§ Goal of the exercise
Once the line holding "# Graphics Tools 0.2.0 release notes" is found in the listing below, write it out and each later line exactly, up to and including the one holding "### Profiling".

§ Dataset excerpts
• • • • •
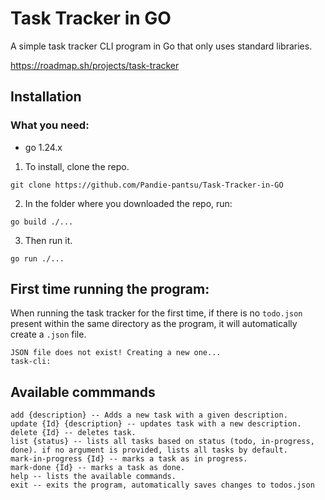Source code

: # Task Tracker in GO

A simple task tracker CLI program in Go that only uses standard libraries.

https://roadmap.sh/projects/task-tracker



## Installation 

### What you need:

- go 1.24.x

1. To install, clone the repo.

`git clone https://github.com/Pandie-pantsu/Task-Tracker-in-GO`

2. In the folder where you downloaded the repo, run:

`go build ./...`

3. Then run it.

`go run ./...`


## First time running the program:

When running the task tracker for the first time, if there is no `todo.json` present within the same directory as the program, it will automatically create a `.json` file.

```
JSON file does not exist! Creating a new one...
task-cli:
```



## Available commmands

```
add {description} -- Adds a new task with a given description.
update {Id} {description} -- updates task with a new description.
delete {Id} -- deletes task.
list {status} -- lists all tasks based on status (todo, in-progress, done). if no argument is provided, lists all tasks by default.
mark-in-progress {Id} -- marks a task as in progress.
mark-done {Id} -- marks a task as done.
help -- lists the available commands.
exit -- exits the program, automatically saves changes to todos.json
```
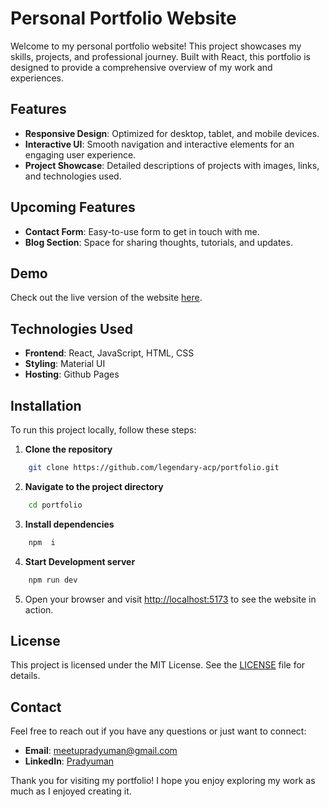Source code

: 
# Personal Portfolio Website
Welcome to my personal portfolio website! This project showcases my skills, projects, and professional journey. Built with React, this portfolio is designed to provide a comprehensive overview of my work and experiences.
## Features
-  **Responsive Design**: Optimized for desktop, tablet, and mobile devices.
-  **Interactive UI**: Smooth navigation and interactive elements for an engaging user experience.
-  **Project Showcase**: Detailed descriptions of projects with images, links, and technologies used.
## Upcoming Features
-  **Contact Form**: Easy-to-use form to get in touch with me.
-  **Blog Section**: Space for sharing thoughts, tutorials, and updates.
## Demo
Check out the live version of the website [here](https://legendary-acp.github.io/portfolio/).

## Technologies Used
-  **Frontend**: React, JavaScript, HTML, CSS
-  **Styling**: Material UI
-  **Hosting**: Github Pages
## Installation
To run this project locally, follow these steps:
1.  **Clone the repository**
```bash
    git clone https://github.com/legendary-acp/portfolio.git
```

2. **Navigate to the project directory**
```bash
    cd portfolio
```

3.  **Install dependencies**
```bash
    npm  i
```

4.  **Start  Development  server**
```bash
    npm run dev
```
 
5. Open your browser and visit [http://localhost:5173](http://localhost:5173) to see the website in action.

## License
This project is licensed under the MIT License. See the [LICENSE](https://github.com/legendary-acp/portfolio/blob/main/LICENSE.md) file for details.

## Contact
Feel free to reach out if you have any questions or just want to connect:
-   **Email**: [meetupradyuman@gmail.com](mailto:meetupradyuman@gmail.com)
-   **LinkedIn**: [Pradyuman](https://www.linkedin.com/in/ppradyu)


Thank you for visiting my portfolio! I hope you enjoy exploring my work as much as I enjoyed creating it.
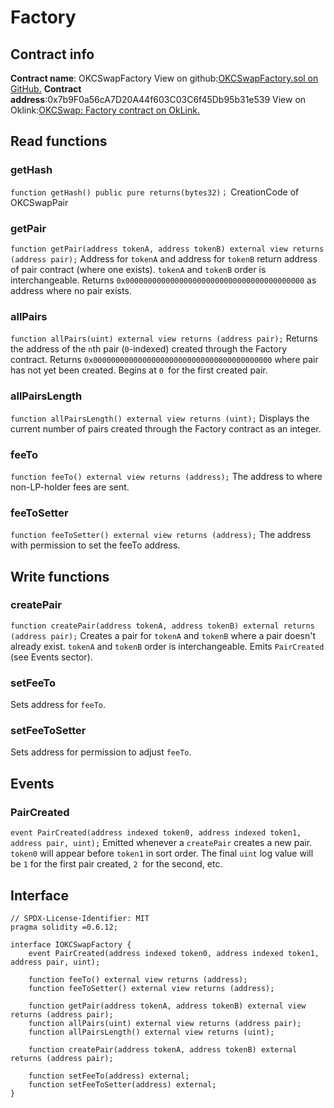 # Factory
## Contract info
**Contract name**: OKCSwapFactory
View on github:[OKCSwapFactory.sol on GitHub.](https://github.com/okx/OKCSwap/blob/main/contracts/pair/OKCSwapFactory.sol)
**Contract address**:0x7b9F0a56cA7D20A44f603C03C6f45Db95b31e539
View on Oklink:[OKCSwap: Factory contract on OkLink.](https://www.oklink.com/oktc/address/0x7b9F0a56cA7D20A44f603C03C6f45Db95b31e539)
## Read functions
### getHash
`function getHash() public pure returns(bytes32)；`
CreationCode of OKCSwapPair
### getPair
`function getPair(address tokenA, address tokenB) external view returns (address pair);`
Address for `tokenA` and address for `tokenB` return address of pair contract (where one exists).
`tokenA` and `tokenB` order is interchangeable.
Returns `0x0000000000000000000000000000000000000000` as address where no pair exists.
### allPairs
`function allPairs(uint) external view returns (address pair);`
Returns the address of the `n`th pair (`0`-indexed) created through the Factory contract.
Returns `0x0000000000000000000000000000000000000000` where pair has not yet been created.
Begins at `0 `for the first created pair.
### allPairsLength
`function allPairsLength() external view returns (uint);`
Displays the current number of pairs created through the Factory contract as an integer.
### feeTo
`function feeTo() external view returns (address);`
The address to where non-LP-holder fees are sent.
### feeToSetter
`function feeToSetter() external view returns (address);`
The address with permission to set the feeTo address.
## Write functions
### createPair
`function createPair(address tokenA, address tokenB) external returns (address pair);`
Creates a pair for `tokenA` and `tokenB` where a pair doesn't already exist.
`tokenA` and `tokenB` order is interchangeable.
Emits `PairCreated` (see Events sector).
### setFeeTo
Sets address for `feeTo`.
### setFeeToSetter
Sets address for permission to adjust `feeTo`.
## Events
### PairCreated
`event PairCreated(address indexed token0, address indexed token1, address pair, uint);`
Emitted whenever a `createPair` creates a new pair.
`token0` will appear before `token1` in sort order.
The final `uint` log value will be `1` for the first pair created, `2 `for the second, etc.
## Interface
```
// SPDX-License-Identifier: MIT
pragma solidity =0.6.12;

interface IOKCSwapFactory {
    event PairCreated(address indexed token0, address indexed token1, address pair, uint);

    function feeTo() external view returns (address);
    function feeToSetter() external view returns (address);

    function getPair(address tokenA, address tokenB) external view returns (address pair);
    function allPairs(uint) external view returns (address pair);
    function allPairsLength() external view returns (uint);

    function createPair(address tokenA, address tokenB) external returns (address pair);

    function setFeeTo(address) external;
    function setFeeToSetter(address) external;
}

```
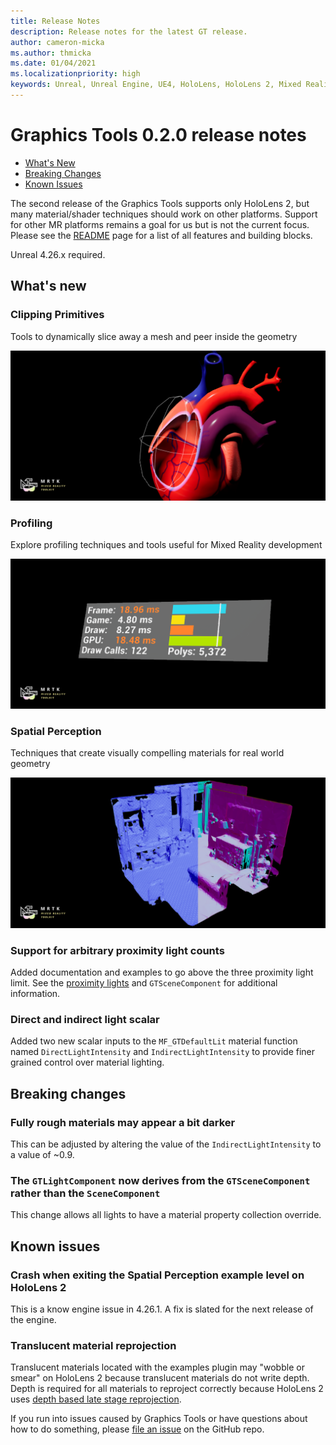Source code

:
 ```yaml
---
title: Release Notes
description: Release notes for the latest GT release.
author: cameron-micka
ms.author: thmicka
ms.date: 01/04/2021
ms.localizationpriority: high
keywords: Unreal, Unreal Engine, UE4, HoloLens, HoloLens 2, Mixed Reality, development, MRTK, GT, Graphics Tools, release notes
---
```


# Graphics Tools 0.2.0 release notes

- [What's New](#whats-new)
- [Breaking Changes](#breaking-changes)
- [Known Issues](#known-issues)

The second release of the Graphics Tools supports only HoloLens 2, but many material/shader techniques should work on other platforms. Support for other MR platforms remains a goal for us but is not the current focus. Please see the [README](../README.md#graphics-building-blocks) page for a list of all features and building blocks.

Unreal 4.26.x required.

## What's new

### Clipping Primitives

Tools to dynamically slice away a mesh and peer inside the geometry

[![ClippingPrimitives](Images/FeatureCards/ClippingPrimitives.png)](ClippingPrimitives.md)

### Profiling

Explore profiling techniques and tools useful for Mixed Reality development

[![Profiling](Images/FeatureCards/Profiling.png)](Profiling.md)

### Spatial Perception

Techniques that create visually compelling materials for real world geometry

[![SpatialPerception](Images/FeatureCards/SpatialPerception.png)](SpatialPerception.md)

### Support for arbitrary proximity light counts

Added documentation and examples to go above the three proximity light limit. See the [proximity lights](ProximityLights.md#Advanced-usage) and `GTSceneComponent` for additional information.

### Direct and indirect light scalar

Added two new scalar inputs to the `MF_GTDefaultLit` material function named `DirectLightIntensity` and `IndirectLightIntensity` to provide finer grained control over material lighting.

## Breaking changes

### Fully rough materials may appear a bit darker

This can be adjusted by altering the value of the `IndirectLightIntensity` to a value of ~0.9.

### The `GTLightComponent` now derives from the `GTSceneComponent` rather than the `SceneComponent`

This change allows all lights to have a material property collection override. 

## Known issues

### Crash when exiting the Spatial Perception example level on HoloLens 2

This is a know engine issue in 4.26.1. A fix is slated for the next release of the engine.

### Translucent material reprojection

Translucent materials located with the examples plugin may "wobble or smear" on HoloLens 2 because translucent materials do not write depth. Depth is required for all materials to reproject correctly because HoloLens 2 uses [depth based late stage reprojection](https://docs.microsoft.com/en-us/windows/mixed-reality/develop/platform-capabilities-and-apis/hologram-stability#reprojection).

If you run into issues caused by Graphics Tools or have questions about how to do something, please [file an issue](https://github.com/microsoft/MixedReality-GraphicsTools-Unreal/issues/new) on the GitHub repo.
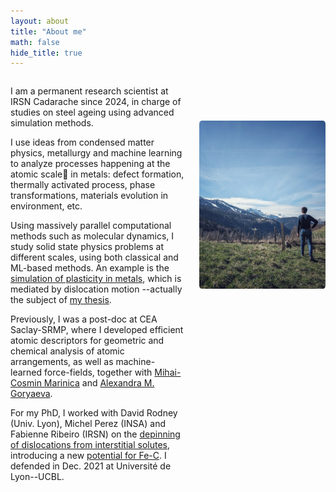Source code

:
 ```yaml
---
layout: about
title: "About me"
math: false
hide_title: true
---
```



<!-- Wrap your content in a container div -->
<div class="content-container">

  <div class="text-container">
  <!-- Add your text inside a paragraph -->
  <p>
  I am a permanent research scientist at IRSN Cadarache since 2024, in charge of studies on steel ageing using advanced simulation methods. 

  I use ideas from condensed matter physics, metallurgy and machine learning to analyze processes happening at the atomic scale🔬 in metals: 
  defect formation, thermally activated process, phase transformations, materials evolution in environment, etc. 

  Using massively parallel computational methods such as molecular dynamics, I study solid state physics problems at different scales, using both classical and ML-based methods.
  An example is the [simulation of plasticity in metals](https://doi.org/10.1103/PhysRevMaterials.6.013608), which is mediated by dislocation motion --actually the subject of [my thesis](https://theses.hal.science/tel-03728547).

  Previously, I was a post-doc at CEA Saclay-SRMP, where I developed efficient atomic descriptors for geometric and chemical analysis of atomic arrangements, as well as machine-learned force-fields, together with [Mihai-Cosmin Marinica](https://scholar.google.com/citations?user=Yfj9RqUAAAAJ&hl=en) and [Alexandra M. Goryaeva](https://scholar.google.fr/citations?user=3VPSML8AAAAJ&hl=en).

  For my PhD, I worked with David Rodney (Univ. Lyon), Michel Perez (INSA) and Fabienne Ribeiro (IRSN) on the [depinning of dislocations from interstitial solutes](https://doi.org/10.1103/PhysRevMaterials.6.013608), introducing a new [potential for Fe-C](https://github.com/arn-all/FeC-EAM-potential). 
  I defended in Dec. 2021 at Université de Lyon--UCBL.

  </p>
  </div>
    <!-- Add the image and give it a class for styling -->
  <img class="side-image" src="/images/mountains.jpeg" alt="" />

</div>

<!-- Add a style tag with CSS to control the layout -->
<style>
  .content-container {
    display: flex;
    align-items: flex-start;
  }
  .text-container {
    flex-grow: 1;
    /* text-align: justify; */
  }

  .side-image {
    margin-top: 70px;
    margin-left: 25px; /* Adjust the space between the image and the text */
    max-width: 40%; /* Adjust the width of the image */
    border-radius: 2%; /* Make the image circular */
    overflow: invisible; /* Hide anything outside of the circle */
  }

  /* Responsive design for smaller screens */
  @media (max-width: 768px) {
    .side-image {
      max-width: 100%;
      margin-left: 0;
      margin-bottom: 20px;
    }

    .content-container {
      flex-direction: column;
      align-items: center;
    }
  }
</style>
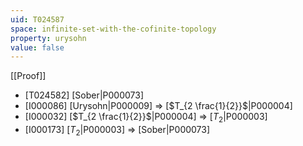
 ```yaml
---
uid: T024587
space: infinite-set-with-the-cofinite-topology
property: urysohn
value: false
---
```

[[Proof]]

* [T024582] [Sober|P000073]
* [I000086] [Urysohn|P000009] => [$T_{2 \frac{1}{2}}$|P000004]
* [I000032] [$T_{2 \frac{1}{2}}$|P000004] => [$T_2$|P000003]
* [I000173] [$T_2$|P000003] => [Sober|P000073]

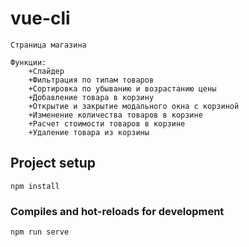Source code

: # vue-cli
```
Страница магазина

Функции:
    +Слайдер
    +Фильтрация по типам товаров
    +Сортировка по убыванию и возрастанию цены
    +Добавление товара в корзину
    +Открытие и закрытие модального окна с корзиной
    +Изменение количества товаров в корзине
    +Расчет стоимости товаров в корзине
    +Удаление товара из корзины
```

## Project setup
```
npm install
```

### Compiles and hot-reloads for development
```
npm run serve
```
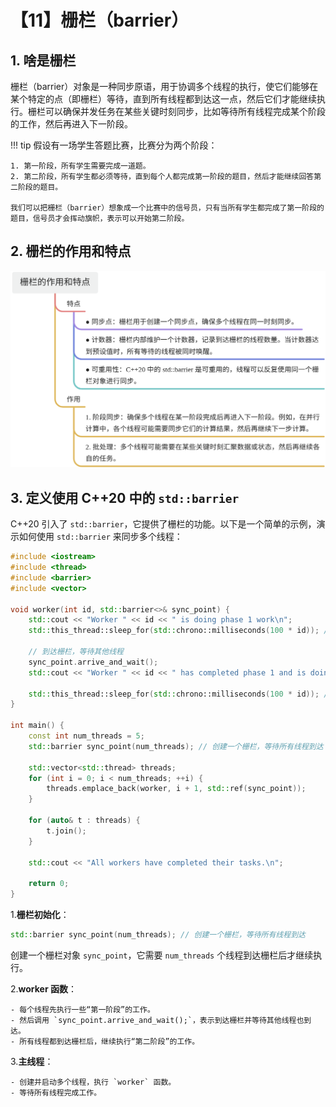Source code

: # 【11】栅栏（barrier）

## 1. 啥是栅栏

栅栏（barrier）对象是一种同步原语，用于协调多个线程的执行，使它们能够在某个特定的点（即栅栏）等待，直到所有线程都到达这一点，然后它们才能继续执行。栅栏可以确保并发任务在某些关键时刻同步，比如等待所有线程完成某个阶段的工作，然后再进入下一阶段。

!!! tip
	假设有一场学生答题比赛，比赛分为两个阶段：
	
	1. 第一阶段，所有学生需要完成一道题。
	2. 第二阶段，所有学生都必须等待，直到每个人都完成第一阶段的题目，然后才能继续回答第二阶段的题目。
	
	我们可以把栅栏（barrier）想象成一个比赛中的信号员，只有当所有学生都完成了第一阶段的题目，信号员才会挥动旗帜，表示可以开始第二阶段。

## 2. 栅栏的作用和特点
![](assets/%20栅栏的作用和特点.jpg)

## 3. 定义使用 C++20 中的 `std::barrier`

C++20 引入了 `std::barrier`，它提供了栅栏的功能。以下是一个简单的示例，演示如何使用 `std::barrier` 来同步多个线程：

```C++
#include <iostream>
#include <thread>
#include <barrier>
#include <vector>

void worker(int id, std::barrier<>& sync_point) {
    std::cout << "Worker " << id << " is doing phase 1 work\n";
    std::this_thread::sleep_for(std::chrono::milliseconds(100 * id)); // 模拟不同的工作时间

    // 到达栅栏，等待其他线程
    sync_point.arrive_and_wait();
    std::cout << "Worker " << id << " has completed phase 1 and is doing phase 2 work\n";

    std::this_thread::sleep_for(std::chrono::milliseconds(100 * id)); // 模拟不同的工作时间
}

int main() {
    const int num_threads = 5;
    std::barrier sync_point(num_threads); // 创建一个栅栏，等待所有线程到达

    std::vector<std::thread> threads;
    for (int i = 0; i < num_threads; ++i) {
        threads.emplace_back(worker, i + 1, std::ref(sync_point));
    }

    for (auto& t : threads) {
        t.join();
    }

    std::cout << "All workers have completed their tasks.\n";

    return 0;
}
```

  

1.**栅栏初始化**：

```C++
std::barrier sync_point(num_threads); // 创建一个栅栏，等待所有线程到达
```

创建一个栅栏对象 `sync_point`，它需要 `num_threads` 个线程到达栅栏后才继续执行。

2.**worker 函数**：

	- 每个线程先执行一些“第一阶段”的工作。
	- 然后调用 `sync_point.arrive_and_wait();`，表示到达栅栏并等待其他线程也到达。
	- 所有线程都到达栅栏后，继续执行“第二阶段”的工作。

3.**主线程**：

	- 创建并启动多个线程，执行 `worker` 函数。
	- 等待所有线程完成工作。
• • • • •
§ Problem solution
# Graphics Tools 0.2.0 release notes

- [What's New](#whats-new)
- [Breaking Changes](#breaking-changes)
- [Known Issues](#known-issues)

The second release of the Graphics Tools supports only HoloLens 2, but many material/shader techniques should work on other platforms. Support for other MR platforms remains a goal for us but is not the current focus. Please see the [README](../README.md#graphics-building-blocks) page for a list of all features and building blocks.

Unreal 4.26.x required.

## What's new

### Clipping Primitives

Tools to dynamically slice away a mesh and peer inside the geometry

[![ClippingPrimitives](Images/FeatureCards/ClippingPrimitives.png)](ClippingPrimitives.md)

### Profiling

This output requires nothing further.